Por lo poco que me contaron mientras preparaban el tablero y me conseguían unas cartas, el nombre de dicho juego viene de que, antiguamente, los marinos, la máxima autoridad jurídica en el mar, creaban cartas negras con los carteles de “se busca” de los principales piratas y bandidos del mundo, de modo que podían ir memorizando los nombres, caras y habilidades de dichos criminales mientras pasaban un agradable rato jugando con sus compañeros. Más tarde, este juego de cartas se extendió a navíos, monstruos, armas, banderas y lugares, y, a parte de dejar de ser un juego sólo para marinos, cambiaron el color de las cartas y pasaron a ser de diversos colores según lo que representase la carta (amarillo para los navíos, rojo para las armas...).

En cuanto a normas de juego y eso, me explicaron que las cartas tienen una serie de valores y varias flechas en los bordes llamadas patrullas. El juego consiste en, a través de esas flechas y esos valores, atacar a las cartas de tu adversario para conseguir hacerlas tuyas. El problema de todo esto es que hay muchísimas modalidades de juego, y cuando acabaron de explicare la última, yo ya había olvidado casi hasta mi nombre, de modo que en un abrir y cerrar de ojos me vi sentado cara a cara con aquel pirata, con cinco cartas en la mano y sin saber qué hacer.

― Bien, Eglomer. Jugaremos tres partidas en modo normal, sin fronteras y con nudos.

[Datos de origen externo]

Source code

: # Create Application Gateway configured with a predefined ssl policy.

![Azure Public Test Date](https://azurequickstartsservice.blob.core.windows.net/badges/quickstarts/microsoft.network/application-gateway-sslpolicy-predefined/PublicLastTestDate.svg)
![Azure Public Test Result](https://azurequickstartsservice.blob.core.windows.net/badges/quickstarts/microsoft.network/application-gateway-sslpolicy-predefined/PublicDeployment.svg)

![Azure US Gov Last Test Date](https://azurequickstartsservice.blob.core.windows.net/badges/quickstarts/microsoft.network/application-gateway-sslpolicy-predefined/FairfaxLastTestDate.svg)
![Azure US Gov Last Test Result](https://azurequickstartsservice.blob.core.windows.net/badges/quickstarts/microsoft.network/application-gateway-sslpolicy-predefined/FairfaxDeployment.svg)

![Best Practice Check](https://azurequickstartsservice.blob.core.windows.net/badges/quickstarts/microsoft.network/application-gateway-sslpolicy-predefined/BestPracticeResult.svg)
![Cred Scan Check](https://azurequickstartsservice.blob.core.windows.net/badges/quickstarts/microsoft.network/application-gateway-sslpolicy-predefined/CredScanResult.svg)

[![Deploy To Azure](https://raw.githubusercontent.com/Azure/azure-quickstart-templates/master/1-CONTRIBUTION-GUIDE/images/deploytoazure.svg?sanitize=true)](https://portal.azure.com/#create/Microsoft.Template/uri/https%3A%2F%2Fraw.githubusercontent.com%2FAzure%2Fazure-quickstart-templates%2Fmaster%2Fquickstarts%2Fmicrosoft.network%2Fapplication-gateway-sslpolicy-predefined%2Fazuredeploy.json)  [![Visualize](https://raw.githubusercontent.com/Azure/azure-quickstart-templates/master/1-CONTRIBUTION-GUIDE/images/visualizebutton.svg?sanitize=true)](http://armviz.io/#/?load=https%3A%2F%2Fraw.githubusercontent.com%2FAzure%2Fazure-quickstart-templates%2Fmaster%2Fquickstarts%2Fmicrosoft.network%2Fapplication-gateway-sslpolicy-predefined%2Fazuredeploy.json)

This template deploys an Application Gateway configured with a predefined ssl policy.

Si te gano, os mato aquí mismo, os robo todo lo que tengáis que pueda serme útil y me largo la mar de contento de aquí. Pero si me ganas...
― Nos dejarás libres -, dije en un arranque de valentía.
― Desgraciadamente no puedo hacer eso, o por lo menos no por ahora. Pero para compensarte, si me ganas no sólo perdonaré tu vida y la de tus hombres, sino que además te enseñaré todo lo que un pirata debe saber. ¿Qué te parece?

Bueno, teniendo en cuenta que no nos iban a dejar marchar por las buenas, no era una mala opción.

Después de decidir quién empezaría el juego a cara o cruz (perdí) empezó aquella batalla con las cartas. En otras circunstancias hubiese disfrutado con aquel juego, lleno de estrategia en el cual hay que dirigir las cartas como si de tropas de un ejército se tratase, anteponiéndote a los movimientos de tu adversario para conseguir dominar las distintas casillas del tablero, pero estaba arriesgando mi vida y la de mis compañeros, y para colmo era la primera vez que jugaba a aquel juego. Aún así, no me explico aún cómo, conseguí ganar el primero de los tres juegos.

El segundo juego no fue tan fácil como el primero. Por lo visto el capitán me había subestimado, pero no estaba dispuesto a dejarme ganar, así que en este segundo juego cambió sus cartas por otras más entrenadas, puesto que las Black Cards pueden ir aumentando su nivel a base de jugar con ellas. Puse todo mi intelecto en juego, pero finalmente acabé siendo derrotado. Todo se decidiría en el próximo juego.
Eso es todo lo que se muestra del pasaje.